The slippery slope that social liberals denied as they dug in their heels on same-sex marriage without having done their homework has commenced its inexorable work, but social conservatives share the blame for allowing the debate to be polarized around secular and religious values.
Lost in the scuffle was any debate about the consequences of so fundamental a change to so fundamental a social institution as marriage. This, despite evidence that social and other benefits derive from children raised in monogamous heterosexual families where their needs for biological identity and for acquiring husband/wife, mother/father role models are optimally served.

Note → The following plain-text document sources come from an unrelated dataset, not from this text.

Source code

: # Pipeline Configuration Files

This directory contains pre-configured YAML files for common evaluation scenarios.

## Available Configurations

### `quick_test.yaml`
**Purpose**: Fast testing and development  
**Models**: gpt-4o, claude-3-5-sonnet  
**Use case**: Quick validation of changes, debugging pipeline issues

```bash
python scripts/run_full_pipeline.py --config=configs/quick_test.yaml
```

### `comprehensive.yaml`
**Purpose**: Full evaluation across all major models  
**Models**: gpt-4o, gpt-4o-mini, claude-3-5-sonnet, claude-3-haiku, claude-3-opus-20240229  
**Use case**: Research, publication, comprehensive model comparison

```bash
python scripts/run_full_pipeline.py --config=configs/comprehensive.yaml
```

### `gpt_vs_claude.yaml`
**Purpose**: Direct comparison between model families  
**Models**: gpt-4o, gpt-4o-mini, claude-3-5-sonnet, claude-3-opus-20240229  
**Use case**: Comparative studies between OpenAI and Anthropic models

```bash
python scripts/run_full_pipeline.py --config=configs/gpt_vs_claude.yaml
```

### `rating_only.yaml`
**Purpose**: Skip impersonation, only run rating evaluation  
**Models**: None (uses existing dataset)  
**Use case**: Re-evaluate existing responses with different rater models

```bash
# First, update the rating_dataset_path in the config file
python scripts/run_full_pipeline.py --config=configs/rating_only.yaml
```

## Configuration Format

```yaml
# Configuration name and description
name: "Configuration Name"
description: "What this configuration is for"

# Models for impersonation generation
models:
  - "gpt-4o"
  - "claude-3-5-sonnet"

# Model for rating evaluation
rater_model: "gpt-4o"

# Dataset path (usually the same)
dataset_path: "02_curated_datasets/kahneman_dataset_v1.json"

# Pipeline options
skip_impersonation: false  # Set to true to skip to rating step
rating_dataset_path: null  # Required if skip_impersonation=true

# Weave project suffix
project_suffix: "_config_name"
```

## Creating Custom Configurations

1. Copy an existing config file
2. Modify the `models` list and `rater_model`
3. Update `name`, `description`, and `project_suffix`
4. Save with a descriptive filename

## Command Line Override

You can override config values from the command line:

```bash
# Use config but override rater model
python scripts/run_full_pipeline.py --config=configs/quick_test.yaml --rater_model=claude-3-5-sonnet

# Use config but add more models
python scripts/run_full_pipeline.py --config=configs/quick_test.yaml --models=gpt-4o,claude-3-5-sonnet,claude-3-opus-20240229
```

Of course, given current trends to viewing children as lifestyle add-ons and celebrity trophies, we could decide that children don't matter, but even those with no direct interest in children will concede that their pension plans, tax rates and personal safety depend on the optimally reared, well-adjusted children of others. Family fragmentation is the single biggest cause of today's social problems. These in turn bleed the public purse. Stacking the deck in favour of traditional marriage while assuring basic rights for minorities clearly serves everyone's interests.
That the House of Commons should address these glaring deficiencies in the same-sex marriage debate goes without saying, but rather than hold yet another uninformed vote, it should first appoint a task force to report on all aspects of the issue.
MARGRET KOPALA’s column on western perspectives appears every other week.